The Orange Coast is the string of cities and neighborhoods fronting the Pacific Coast in Orange County, California. From northwest to southeast, these cities are Seal Beach, Huntington Beach, Newport Beach, Laguna Beach, Dana Point and San Clemente. There are also two small unincorporated areas, a portion of Crystal Cove State Park between Newport Beach and Laguna Beach and Emerald Bay, a gated community located between two neighborhoods of Laguna Beach.

Specific neighborhoods associated with the "Orange Coast" moniker include Surfside (Seal Beach), Sunset Beach (Huntington Beach), Balboa Island (Newport Beach), Balboa Peninsula (Newport Beach), Corona del Mar (Newport Beach), Newport Coast (Newport Beach), South Laguna (Laguna Beach), Monarch Beach (Dana Point) and Capistrano Beach (Dana Point). Seal Beach and Huntington beach are considered to belong to North Orange County, while Newport Beach and the cities to its south are considered part of South Orange County.
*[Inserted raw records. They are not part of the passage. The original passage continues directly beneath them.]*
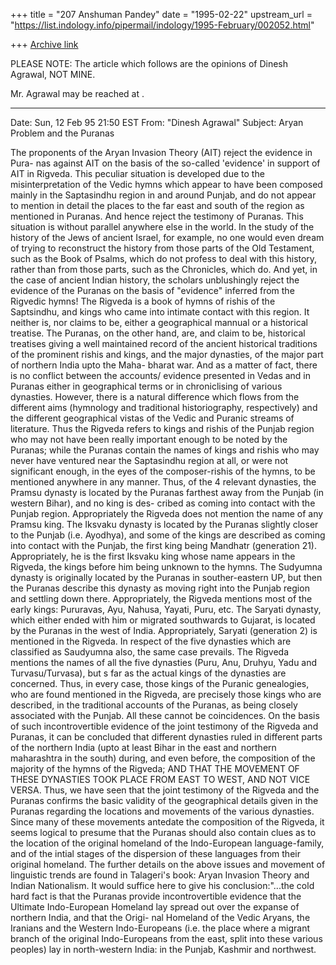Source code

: +++
title = "207 Anshuman Pandey"
date = "1995-02-22"
upstream_url = "https://list.indology.info/pipermail/indology/1995-February/002052.html"

+++
[Archive link](https://list.indology.info/pipermail/indology/1995-February/002052.html)


PLEASE NOTE: The article which follows are the opinions of Dinesh 
Agrawal, NOT MINE.

Mr. Agrawal may be reached at <DXA4 at PSUVM.PSU.EDU>.

------------------------------------------------------------------------------
Date: Sun, 12 Feb 95 21:50 EST
From: "Dinesh Agrawal" <DXA4 at PSUVM.PSU.EDU>
Subject: Aryan Problem and the Puranas

The proponents of the Aryan Invasion Theory (AIT) reject the evidence in Pura-
nas against AIT on the basis of the so-called 'evidence' in support of AIT in
Rigveda. This peculiar situation is developed due to the misinterpretation of
the Vedic hymns which appear to have been composed mainly in the Saptasindhu
region in and around Punjab, and do not appear to mention in detail the places
to the far east and south of the region as mentioned in Puranas. And hence
reject the testimony of Puranas. This situation is without parallel anywhere
else in the world. In the study of the history of the Jews of ancient Israel,
for example, no one would even dream of trying to reconstruct the history from
those parts of the Old Testament, such as the Book of Psalms, which do not
profess to deal with this history, rather than from those parts, such as the
Chronicles, which do. And yet, in the case of ancient Indian history, the
scholars unblushingly reject the evidence of the Puranas on the basis of
"evidence" inferred from the Rigvedic hymns!
    The Rigveda is a book of hymns of rishis of the Saptsindhu, and kings who
came into intimate contact with this region. It neither is, nor claims to be,
either a geographical mannual or a historical treatise. The Puranas, on the
other hand, are, and claim to be, historical treatises giving a well maintained
record of the ancient historical traditions of the prominent rishis and kings,
and the major dynasties, of the major part of northern India upto the Maha-
bharat war. And as a matter of fact, there is no conflict between the accounts/
evidence presented in Vedas and in Puranas either in geographical terms or in
chroniclising of various dynasties. However, there is a natural difference
which flows from the different aims (hymnology and traditional historiography,
respectively) and the different geographical vistas of the Vedic and Puranic
streams of literature. Thus the Rigveda refers to kings and rishis of the
Punjab region who may not have been really important enough to be noted by the
Puranas; while the Puranas contain the names of kings and rishis who may never
have ventured near the Saptasindhu region at all, or were not significant
enough, in the eyes of the composer-rishis of the hymns, to be mentioned
anywhere in any manner.
    Thus, of the 4 relevant dynasties, the Pramsu dynasty is located by the
Puranas farthest away from the Punjab (in western Bihar), and no king is des-
cribed as coming into contact with the Punjab region. Appropriately the Rigveda
does not mention the name of any Pramsu king.
   The Iksvaku dynasty is located by the Puranas slightly closer to the Punjab
(i.e. Ayodhya), and some of the kings are described as coming into contact with
the Punjab, the first king being Mandhatr (generation 21). Appropriately, he is
the first Iksvaku king whose name appears in the Rigveda, the kings before him
being unknown to the hymns.
   The Sudyumna dynasty is originally located by the Puranas in souther-eastern
UP, but then the Puranas describe this dynasty as moving right into the Punjab
region and settling down there. Appropriately, the Rigveda mentions most of the
early kings: Pururavas, Ayu, Nahusa, Yayati, Puru, etc.
   The Saryati dynasty, which either ended with him or migrated southwards to
Gujarat, is located by the Puranas in the west of India. Appropriately, Saryati
(generation 2) is mentioned in the Rigveda.
  In respect of the five dynasties which are classified as Saudyumna also, the
same case prevails. The Rigveda mentions the names of all the five dynasties
(Puru, Anu, Druhyu, Yadu and Turvasu/Turvasa), but s far as the actual kings of
the dynasties are concerned.
   Thus, in every case, those kings of the Puranic genealogies, who are found
mentioned in the Rigveda, are precisely those kings who are described, in the
traditional accounts of the Puranas, as being closely associated with the
Punjab. All these cannot be coincidences. On the basis of such incontrovertible
evidence of the joint testimony of the Rigveda and Puranas, it can be concluded
that different dynasties ruled in different parts of the northern India (upto
at least Bihar in the east and northern maharashtra in the south) during, and
even before, the composition of the majority of the hymns of the Rigveda; AND
THAT THE MOVEMENT OF THESE DYNASTIES TOOK PLACE FROM EAST TO WEST, AND NOT
VICE VERSA.
    Thus, we have seen that the joint testimony of the Rigveda and the Puranas
confirms the basic validity of the geographical details given in the Puranas
regarding the locations and movements of the various dynasties. Since many of
these movements antedate the composition of the Rigveda, it seems logical to
presume that the Puranas should also contain clues as to the location of the
original homeland of the Indo-European language-family, and of the intial
stages of the dispersion of these languages from their original homeland.
   The further details on the above issues and movement of linguistic trends
are found in Talageri's book: Aryan Invasion Theory and Indian Nationalism. It
would suffice here to give his conclusion:"...the cold hard fact is that the
Puranas provide incontrovertible evidence that the Ultimate Indo-European
Homeland lay spread out over the expanse of northern India, and that the Origi-
nal Homeland of the Vedic Aryans, the Iranians and the Western Indo-Europeans
(i.e. the place where a migrant branch of the original Indo-Europeans from the
east, split into these various peoples) lay in north-western India: in the
Punjab, Kashmir and northwest.






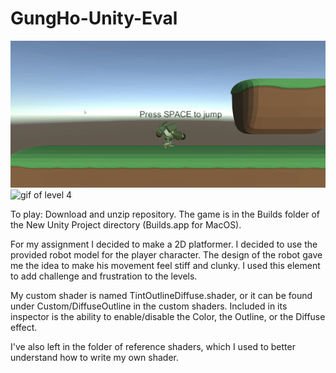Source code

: # GungHo-Unity-Eval

![gif of level 1](gifs/level1.gif)
![gif of level 4](gifs/level4.gif)

To play: Download and unzip repository. The game is in the Builds folder of the New Unity Project directory (Builds.app for MacOS).

For my assignment I decided to make a 2D platformer. I decided to use the provided robot model for the player character. The design of the robot gave me the idea to make his movement feel stiff and clunky. I used this element to add challenge and frustration to the levels.

My custom shader is named TintOutlineDiffuse.shader, or it can be found under Custom/DiffuseOutline in the custom shaders. Included in its inspector is the ability to enable/disable the Color, the Outline, or the Diffuse effect. 

I've also left in the folder of reference shaders, which I used to better understand how to write my own shader.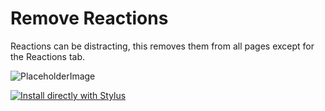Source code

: # Remove Reactions
Reactions can be distracting, this removes them from all pages except for the Reactions tab.

![PlaceholderImage](https://via.placeholder.com/150)

[![Install directly with Stylus](https://img.shields.io/badge/Install%20directly%20with-Stylus-00adad.svg)](MY.USER.CSS)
The term South Coast is often used synonymously for the coastal communities south of Long Beach (although there exist many other definitions and common uses of South Coast). Many local businesses and institutions have adopted these names, such as Orange Coast College, the Orange Coast Daily Pilot, South Coast Repertory and South Coast Plaza (all based in Costa Mesa). The term "beach cities" is also used.